The Icelandic businessmen, together with Russian partners, founded a bottling company Baltic Bottling Plant in Saint Petersburg in June 1993 which was sold to Pepsi for 4 billion DKK in 1997. The three businessmen were among the first clients of the attorney Jeffrey Galmond in Saint Petersburg. They moved to brewing and founded a brewing company Bravo International OOO in August 1996 which became Bravo International JSC in December 1997. Bravo Brewery became a success on the premium beer Botchkarov.

Danish journalists noted that the Committee on External Economic Relations in the Mayor's office was responsible for foreigners in Saint Petersburg.

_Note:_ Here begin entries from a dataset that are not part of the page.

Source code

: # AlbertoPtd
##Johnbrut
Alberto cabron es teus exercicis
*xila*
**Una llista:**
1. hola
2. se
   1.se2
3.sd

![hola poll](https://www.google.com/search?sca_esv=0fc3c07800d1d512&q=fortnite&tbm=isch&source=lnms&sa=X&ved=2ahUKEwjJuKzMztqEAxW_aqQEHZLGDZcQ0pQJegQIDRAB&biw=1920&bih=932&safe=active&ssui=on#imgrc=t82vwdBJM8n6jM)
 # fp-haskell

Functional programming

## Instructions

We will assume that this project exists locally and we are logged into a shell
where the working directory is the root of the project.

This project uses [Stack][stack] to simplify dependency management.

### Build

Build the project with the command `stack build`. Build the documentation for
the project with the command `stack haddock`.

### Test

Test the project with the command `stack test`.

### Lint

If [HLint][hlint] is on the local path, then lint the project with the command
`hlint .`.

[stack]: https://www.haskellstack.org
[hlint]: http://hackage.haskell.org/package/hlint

The committee's chairman was Vladimir Putin who had approved more than 9000 joint ventures.

In 2005 an article in The Guardian wondered where the Icelandic money comes from and noted that in the 1990s these Icelandic businessmen "were not only ploughing money into the country but doing it in the city regarded as the Russian mafia capital. That investment was being made in the drinks sector, seen by the mafia as the industry of choice." Competitors in the Saint Petersburg brewing market faced problems. Ilya Weismann, deputy director of a competing beverage company Baltic, was assassinated on 10 January 2000. Then Baltic director general Aslanbek Chochiev was assassinated. One competing Saint Petersburg brewery burned to the ground.

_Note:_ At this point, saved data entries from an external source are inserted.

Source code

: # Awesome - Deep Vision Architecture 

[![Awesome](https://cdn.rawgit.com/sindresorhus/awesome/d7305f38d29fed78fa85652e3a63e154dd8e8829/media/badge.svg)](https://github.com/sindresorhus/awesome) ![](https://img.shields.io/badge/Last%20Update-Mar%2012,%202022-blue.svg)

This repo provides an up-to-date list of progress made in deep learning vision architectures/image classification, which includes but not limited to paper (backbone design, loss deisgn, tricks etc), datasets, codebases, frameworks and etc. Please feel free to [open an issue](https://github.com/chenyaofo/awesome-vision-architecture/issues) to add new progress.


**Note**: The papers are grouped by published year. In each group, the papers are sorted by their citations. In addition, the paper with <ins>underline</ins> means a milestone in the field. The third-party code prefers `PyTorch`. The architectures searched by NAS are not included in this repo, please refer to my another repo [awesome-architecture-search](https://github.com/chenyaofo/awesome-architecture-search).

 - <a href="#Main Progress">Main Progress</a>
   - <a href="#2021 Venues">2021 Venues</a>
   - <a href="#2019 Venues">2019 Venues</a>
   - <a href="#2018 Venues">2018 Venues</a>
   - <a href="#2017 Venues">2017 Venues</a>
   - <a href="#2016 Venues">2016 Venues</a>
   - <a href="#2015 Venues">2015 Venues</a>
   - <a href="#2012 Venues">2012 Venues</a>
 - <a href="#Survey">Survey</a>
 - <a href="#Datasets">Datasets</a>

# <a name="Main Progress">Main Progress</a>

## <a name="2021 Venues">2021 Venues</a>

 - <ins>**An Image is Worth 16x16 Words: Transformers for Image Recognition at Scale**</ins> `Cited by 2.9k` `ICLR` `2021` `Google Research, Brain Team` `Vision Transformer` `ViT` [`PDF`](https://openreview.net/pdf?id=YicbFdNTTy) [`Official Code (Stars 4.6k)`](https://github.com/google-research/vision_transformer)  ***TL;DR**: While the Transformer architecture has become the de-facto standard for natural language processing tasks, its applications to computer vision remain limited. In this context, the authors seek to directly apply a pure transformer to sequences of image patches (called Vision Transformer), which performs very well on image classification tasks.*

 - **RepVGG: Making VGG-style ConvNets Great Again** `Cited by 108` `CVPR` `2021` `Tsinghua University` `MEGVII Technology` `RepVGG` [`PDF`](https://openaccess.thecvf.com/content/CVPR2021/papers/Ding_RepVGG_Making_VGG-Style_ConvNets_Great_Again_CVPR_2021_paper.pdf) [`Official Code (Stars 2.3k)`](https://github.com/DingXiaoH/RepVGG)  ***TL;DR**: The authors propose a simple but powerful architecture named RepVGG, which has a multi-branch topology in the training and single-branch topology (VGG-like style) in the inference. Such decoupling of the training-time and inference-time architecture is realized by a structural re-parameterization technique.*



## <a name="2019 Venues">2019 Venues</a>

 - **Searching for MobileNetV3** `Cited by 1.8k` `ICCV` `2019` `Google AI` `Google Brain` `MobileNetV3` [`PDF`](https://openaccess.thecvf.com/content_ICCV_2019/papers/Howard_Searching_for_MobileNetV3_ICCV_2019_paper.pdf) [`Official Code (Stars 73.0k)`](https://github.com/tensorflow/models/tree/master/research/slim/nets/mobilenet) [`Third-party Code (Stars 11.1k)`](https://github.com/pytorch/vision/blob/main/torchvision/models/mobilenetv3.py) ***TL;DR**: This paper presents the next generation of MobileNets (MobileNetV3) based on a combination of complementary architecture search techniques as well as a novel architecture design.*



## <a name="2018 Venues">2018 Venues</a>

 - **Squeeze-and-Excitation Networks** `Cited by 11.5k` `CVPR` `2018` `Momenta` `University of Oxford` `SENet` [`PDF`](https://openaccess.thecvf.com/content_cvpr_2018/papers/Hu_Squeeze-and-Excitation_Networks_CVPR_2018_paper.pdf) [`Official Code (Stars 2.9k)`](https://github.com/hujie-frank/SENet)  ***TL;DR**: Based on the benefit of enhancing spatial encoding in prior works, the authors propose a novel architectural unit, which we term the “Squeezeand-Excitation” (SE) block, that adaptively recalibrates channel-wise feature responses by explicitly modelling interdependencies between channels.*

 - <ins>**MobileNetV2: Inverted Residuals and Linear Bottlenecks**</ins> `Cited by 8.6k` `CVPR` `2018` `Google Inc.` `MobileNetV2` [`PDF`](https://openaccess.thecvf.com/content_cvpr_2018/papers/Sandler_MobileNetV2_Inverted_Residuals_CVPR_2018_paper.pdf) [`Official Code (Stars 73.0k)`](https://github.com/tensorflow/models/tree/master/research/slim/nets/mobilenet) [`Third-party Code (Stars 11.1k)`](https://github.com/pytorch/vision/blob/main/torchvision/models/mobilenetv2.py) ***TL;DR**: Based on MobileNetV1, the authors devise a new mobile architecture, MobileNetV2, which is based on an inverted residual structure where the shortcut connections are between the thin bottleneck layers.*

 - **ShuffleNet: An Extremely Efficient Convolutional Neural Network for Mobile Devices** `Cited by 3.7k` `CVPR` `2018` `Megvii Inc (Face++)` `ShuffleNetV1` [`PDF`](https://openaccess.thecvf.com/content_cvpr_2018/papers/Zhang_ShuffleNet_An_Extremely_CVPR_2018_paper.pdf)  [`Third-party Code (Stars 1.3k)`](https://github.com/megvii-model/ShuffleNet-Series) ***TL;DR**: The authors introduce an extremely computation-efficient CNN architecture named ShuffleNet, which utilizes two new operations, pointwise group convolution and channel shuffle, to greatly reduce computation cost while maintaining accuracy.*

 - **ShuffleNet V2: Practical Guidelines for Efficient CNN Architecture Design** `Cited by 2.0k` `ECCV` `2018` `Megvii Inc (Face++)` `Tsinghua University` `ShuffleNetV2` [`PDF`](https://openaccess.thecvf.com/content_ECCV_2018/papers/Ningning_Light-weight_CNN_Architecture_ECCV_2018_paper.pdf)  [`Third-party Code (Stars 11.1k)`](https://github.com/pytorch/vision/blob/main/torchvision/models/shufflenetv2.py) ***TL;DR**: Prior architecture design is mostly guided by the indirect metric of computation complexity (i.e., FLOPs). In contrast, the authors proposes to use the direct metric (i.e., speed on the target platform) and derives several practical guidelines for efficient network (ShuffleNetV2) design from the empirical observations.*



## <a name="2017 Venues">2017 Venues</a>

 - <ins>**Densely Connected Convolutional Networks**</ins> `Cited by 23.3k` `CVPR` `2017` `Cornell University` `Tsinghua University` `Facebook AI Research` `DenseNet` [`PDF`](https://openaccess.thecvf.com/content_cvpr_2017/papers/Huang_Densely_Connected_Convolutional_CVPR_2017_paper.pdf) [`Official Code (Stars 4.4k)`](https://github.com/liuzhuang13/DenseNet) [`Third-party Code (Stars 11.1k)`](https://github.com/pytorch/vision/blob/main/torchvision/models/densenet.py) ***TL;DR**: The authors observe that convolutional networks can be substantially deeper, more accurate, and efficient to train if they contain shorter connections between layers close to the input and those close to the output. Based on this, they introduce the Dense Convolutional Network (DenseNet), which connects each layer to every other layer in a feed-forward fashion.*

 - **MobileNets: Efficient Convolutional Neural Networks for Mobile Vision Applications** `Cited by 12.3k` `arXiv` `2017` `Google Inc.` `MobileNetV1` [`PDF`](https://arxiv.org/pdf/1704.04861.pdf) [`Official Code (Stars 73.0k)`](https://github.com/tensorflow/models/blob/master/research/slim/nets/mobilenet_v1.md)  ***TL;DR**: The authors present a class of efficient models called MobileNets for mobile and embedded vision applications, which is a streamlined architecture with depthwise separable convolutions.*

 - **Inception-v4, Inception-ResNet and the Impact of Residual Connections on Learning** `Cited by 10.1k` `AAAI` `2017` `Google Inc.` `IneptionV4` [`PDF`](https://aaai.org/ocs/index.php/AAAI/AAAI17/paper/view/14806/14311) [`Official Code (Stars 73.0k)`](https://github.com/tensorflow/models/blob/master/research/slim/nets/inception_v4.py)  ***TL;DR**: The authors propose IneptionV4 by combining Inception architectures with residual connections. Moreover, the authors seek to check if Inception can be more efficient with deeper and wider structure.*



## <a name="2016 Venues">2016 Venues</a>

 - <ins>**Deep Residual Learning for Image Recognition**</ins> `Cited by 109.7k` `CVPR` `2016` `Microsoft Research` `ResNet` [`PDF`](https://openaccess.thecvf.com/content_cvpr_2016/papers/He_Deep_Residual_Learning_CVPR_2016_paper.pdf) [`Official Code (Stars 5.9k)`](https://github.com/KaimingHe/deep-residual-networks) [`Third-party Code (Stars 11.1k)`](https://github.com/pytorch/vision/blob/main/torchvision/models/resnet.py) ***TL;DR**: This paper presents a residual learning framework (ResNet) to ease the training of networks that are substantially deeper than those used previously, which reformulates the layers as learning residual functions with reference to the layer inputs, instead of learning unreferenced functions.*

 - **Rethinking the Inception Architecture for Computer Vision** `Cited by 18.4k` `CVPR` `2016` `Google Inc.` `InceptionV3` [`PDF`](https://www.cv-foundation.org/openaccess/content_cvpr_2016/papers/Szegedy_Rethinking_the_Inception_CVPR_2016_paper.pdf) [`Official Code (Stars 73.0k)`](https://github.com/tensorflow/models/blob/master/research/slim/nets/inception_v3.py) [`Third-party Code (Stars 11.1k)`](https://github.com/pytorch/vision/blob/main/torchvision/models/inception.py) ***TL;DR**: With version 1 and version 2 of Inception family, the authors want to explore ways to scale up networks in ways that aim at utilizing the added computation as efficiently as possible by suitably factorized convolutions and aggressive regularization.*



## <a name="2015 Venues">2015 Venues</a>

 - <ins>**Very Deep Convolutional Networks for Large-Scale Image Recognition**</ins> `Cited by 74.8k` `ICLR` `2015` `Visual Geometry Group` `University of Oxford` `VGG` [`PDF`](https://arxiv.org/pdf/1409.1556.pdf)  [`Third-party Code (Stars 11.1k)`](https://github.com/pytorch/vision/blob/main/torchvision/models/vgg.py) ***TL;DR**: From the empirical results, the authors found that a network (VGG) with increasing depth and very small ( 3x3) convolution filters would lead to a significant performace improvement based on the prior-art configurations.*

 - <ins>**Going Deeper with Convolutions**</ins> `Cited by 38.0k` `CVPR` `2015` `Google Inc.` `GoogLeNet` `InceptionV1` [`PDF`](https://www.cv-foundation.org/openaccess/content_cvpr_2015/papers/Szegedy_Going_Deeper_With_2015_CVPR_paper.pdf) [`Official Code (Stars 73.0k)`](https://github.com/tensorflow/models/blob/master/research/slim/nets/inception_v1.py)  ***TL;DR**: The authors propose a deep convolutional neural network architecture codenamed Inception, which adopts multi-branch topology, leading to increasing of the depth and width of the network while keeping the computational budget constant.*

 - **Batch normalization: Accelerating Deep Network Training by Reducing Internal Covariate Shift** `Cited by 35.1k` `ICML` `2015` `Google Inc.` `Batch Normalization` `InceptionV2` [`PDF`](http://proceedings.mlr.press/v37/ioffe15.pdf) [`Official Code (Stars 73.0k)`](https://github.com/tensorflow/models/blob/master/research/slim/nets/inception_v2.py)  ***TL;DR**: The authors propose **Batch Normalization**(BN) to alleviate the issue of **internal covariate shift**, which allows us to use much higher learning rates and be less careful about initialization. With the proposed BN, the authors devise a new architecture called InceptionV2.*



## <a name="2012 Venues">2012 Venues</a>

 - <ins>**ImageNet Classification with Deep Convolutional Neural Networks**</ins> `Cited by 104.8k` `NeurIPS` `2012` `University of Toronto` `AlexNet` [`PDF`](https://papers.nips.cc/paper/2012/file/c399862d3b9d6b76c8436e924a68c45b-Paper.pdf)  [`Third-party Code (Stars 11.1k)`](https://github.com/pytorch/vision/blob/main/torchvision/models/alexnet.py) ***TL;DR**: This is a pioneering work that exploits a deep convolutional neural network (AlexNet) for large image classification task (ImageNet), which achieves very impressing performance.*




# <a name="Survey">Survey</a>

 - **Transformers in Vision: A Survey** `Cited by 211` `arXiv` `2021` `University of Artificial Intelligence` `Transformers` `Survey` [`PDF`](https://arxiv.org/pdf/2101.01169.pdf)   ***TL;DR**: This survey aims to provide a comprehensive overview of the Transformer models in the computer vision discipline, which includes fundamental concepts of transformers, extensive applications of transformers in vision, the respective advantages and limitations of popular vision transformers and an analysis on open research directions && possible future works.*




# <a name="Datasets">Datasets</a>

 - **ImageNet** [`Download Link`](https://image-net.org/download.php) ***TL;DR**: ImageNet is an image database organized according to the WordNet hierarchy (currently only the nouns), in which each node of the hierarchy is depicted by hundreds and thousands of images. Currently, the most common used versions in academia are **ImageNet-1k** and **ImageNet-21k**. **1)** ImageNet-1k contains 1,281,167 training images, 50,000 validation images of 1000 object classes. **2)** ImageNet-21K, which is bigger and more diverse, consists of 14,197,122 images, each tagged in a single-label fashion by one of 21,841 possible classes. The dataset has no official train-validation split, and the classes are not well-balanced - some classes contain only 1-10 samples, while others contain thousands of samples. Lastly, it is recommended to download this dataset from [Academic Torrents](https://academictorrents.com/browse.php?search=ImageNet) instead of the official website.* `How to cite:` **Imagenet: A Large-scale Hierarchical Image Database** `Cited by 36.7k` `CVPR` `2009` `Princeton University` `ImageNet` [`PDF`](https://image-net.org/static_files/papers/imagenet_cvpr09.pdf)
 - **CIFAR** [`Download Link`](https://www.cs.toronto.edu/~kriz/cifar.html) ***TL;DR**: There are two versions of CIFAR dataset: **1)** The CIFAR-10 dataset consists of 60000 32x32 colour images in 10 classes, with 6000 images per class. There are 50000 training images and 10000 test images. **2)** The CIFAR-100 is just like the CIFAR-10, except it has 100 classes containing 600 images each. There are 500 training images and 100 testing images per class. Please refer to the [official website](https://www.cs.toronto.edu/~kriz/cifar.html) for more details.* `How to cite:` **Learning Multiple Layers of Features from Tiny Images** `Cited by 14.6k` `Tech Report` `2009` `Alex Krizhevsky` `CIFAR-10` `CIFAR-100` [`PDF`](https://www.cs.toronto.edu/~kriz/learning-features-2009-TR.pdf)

Bravo Brewery became the fastest growing brewery in Russia. Heineken bought the brewery for $400m in 2002.

==Consul of Russia==
In 2000, Saint Petersburg opened an honorary consulate in Iceland. Thor Bjorgolfsson was appointed Consul and Magnus Thorsteinsson was appointed Honorary Vice-Consul. The opening ceremony was held on 10 March 2000.

==New businesses==
Magnús acquired 51% of stocks in Air Atlanta Icelandic in 2002 and a majority share in Landsbanki with other controversial business partners, Björgólfur Thor Björgólfsson and Björgólfur Guðmundsson. Magnús lost most of his fortune in the 2008 financial crisis due to the high leverage in his investments in contracts for difference, the so-called CFD scheme, in which banks issue loans secured by shares, which, under Icelandic law, the loan was for up to 25% of the equity of the shares, and earnings come from the exchange rate difference: for example, between high inflation rate-weak currency Iceland and either Japan or Switzerland which, in the early 2000s, had a relatively strong currency compared to the Icelandic króna and low inflation rate.

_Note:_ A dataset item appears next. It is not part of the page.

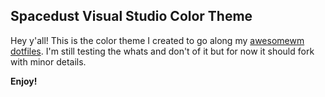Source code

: ## Spacedust Visual Studio Color Theme
Hey y'all! This is the color theme I created to go along my [awesomewm dotfiles](https://github.com/Wallsified/Spacedust). 
I'm still testing the whats and don't of it but for now it should fork with minor details.  

**Enjoy!**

Iceland banks, such as Glitnir, Kaupthing and Magnús's Landsbanki, had many Russian oligarchs and Russian entities as clients including Oleg Deripaska, Rusal, Roman Abramovich, Renova, Mikhail Fridman, Alfa Group, Alisher Usmanov, Sberbank, Gennady Timchenko, Gunvor, Igor Sechin, Rosneft, Norilsk Nickel. In 2008 before the economic difficulties, Russians had $20 billion in capital in Iceland's banking sector. Because the accounts were frozen after the 2008 financial collapse in Iceland, some of the Russian clients and entities were issued promissary notes (bonds) in the banks and Iceland government after the bankruptcy of Icelandic banks and the collapse of the government of Iceland hoping to be the first to receive, as investors, some of the $6 billion of the bailout money which came later from IMF in addition to recovering the Russian's frozen assets for almost nothing after the bankrupted banks were forced to sell their assets. Previously, according to Filipe Turover Chudínov, many Russians stole IMF funds after the 1998 financial collapse of Russia. (Note: Later, Alexander Perepilichnyy, Boris Berezovsky, Jody Kris, and others claimed that Iceland banks had participated in money laundering by Russia.)